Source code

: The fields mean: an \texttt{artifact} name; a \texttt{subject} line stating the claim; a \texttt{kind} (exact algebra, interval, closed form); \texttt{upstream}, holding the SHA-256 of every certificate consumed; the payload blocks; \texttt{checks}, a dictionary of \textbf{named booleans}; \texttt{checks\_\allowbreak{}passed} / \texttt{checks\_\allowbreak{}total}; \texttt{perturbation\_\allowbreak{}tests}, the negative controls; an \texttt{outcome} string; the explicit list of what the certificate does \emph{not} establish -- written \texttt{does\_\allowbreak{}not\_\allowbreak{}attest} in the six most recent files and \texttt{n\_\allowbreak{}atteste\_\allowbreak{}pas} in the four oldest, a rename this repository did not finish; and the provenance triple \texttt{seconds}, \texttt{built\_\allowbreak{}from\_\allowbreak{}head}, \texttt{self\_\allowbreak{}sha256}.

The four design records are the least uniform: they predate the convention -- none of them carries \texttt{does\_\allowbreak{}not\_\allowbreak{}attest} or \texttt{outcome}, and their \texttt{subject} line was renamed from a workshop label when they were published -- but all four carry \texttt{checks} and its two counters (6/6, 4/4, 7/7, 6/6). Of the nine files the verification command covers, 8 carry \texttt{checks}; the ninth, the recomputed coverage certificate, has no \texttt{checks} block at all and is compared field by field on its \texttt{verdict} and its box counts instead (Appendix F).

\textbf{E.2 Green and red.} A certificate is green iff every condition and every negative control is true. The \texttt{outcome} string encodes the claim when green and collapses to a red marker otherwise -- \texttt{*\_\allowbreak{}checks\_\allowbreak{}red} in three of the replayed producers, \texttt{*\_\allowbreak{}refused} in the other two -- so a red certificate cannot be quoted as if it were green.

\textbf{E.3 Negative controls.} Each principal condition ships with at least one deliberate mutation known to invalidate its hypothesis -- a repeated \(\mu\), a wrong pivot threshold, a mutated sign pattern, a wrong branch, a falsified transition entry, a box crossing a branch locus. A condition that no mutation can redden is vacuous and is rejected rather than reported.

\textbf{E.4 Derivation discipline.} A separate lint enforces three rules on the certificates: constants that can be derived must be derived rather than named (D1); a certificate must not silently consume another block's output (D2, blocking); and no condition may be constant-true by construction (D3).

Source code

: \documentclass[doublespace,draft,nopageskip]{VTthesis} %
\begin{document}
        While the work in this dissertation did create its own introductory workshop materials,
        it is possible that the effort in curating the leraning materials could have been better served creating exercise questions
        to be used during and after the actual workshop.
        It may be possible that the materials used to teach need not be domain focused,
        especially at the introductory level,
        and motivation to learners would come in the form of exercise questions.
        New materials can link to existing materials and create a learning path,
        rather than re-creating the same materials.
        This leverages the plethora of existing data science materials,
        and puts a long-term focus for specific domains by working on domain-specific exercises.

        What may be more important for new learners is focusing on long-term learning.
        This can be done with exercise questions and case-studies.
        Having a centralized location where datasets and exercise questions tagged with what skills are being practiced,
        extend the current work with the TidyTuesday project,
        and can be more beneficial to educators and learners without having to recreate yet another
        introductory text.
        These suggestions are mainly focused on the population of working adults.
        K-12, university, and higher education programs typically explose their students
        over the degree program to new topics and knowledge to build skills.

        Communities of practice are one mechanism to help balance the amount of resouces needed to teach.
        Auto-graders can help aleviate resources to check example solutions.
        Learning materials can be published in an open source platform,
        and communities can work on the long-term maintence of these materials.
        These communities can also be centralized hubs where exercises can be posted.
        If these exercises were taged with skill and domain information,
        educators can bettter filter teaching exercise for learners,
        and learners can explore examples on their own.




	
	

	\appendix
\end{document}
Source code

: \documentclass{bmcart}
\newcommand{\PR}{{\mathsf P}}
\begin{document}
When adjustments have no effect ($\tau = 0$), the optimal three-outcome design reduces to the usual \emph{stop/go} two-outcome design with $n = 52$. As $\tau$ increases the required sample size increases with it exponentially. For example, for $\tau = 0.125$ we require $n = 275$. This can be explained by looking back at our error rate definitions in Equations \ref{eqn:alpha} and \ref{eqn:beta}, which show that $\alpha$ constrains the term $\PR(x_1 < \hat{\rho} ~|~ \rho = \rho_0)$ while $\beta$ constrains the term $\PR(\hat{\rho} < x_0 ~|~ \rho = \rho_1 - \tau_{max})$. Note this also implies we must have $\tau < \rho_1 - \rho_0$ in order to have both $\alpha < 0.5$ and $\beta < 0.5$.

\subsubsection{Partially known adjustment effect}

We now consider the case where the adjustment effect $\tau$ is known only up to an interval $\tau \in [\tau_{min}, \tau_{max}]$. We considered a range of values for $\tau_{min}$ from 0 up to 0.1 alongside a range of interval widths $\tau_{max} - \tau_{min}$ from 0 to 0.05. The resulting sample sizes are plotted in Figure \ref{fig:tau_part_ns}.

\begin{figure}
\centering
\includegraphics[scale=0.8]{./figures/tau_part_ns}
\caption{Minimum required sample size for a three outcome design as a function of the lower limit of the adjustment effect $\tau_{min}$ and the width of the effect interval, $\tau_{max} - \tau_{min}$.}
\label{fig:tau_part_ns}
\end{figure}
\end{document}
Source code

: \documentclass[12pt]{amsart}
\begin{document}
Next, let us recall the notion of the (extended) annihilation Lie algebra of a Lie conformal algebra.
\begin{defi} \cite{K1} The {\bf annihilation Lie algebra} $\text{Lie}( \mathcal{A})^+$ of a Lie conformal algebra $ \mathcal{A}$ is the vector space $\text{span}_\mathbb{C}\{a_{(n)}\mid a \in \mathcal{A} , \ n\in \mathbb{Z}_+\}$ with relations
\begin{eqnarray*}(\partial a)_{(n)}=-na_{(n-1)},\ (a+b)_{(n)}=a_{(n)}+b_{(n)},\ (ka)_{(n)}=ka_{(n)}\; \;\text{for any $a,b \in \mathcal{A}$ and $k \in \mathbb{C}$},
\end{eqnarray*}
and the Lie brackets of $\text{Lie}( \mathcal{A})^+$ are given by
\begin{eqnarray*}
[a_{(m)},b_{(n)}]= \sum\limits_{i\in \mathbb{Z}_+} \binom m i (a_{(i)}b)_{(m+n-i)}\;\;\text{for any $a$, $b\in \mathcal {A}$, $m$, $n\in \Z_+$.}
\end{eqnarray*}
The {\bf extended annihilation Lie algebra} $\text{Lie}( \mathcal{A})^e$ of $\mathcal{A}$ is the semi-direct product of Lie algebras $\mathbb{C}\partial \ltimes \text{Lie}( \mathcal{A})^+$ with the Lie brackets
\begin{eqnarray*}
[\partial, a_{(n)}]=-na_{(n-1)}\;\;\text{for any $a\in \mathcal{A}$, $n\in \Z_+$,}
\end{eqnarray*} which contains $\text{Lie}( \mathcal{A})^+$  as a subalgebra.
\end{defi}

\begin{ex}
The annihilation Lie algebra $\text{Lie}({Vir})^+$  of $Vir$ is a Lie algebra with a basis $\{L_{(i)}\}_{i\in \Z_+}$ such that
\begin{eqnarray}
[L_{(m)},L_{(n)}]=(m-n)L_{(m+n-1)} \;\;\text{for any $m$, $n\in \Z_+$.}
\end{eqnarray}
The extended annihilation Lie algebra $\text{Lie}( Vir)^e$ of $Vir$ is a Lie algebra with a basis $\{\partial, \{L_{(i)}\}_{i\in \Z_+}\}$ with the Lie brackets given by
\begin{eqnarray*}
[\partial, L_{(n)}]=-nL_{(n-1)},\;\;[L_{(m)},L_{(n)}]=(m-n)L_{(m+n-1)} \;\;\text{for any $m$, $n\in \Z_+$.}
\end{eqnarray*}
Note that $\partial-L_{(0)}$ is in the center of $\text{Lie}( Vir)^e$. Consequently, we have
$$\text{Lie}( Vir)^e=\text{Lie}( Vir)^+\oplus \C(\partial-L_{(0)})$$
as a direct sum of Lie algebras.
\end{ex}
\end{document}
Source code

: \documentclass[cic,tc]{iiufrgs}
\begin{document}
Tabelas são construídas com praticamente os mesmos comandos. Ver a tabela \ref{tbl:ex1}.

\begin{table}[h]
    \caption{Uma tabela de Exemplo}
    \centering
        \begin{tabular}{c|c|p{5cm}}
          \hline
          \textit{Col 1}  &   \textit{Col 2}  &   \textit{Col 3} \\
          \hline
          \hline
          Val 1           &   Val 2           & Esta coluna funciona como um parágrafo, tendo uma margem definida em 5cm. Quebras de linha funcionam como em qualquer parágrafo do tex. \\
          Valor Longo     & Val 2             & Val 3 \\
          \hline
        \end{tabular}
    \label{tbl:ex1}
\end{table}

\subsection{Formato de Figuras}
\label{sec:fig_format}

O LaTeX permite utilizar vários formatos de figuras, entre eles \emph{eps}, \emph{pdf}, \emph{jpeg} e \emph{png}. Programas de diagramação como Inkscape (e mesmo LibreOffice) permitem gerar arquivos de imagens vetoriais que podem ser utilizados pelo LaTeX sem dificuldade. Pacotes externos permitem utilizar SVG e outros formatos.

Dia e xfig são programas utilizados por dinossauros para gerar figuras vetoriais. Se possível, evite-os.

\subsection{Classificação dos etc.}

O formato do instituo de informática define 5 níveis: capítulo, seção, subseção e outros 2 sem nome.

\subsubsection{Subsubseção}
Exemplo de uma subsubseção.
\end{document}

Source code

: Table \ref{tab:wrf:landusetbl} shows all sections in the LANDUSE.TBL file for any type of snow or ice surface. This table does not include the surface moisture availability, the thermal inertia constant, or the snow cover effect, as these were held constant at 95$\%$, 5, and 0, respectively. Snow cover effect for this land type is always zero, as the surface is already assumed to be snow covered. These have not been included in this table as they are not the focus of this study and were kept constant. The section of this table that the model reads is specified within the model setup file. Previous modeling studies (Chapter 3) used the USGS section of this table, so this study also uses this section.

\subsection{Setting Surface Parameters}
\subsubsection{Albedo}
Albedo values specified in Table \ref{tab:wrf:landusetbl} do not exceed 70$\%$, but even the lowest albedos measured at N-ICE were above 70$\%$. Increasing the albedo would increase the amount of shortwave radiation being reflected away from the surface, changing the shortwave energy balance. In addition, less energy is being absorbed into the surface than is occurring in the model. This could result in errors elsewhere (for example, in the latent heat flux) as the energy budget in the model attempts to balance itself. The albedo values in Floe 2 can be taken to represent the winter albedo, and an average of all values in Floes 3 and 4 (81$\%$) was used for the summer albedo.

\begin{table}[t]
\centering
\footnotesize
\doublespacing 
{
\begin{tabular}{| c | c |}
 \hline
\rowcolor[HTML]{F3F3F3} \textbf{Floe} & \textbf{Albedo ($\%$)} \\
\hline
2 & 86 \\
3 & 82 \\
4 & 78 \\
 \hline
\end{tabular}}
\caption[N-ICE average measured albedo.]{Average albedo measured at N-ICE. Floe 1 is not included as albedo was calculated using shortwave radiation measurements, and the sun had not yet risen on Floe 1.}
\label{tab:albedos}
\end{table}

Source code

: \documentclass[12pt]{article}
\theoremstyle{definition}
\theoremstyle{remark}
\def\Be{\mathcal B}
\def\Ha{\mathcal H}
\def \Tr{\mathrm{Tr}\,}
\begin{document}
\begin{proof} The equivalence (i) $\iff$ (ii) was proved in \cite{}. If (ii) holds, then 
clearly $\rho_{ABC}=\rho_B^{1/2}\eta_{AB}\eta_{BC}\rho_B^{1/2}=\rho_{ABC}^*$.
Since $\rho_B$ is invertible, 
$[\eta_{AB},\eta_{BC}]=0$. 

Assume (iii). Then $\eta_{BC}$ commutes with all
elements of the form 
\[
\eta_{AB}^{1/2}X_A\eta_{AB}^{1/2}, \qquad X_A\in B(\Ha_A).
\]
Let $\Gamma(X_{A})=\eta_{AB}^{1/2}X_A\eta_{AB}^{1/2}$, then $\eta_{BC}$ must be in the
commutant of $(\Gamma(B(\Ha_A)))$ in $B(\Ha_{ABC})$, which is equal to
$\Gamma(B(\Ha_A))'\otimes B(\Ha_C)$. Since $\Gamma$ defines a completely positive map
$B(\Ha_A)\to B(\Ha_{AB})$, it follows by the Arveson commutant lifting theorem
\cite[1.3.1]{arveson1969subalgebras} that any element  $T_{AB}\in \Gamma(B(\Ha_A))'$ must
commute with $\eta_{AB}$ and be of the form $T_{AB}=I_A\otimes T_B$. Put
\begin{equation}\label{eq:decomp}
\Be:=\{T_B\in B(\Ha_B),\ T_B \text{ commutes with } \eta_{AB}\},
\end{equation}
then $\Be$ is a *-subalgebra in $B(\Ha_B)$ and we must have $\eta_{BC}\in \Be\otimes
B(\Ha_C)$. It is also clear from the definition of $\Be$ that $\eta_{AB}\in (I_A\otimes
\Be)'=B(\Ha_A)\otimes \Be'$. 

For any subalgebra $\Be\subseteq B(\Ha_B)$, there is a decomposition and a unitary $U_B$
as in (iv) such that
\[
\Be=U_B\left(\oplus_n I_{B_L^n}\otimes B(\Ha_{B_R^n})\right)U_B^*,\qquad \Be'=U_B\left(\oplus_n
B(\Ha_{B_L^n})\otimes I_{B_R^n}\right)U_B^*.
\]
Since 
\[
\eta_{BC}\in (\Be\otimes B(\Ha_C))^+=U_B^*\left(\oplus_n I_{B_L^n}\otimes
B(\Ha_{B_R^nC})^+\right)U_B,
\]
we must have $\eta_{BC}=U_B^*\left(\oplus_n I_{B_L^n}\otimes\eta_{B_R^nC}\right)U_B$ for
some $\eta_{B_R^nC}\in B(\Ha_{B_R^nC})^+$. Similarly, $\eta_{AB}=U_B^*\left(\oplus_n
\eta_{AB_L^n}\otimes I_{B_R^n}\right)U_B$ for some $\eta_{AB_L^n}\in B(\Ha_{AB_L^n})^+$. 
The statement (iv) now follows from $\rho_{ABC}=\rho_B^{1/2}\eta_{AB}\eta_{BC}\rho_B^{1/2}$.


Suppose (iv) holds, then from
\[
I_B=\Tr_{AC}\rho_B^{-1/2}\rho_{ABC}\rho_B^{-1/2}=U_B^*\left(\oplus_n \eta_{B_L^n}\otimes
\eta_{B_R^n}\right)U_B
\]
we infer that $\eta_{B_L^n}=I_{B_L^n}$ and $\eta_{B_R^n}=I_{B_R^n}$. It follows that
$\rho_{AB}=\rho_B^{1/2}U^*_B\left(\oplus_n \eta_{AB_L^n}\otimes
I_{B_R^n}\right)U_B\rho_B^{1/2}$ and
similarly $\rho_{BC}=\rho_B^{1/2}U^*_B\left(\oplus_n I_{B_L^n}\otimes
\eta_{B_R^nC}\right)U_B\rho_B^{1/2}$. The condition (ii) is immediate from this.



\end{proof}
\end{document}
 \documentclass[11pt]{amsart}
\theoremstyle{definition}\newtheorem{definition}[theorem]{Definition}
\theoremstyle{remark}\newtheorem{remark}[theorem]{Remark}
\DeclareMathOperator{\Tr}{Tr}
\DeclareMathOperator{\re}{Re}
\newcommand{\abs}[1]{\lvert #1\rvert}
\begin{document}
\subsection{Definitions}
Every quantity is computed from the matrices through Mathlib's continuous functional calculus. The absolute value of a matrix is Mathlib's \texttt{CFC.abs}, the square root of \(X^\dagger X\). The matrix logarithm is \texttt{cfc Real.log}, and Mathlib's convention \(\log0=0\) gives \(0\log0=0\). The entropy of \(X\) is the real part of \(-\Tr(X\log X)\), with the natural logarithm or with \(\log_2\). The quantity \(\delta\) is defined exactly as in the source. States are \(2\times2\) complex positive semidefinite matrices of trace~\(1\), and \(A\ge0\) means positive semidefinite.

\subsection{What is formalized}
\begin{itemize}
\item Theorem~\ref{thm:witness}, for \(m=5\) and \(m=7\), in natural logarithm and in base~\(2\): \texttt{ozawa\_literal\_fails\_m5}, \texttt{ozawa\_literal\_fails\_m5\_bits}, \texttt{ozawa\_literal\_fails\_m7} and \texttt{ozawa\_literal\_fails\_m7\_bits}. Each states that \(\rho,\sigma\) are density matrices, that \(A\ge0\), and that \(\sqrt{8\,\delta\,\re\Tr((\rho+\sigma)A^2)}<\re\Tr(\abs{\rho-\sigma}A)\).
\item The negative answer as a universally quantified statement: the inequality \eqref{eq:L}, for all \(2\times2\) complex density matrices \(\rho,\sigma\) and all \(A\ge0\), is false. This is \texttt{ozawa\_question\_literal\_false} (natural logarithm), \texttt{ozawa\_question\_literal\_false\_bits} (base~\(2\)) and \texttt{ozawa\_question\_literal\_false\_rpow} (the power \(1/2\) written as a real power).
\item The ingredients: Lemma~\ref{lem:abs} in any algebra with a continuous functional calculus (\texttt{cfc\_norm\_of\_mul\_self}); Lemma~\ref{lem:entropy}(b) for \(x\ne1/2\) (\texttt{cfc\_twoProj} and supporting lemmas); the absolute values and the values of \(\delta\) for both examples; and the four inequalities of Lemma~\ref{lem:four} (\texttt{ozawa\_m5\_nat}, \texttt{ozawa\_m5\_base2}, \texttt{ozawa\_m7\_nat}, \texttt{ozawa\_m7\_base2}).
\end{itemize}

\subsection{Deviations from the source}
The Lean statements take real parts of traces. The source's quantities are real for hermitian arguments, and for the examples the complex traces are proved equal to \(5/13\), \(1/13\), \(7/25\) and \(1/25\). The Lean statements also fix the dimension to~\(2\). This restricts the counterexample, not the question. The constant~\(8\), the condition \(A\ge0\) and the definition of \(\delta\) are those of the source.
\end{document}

*PROBLEM TO WORK ON*:
Working from the listing above, pick out every line that has "questions" and copy it.

*EXERCISE RESPONSE*:
        it is possible that the effort in curating the leraning materials could have been better served creating exercise questions
        and motivation to learners would come in the form of exercise questions.
        This can be done with exercise questions and case-studies.
        Having a centralized location where datasets and exercise questions tagged with what skills are being practiced,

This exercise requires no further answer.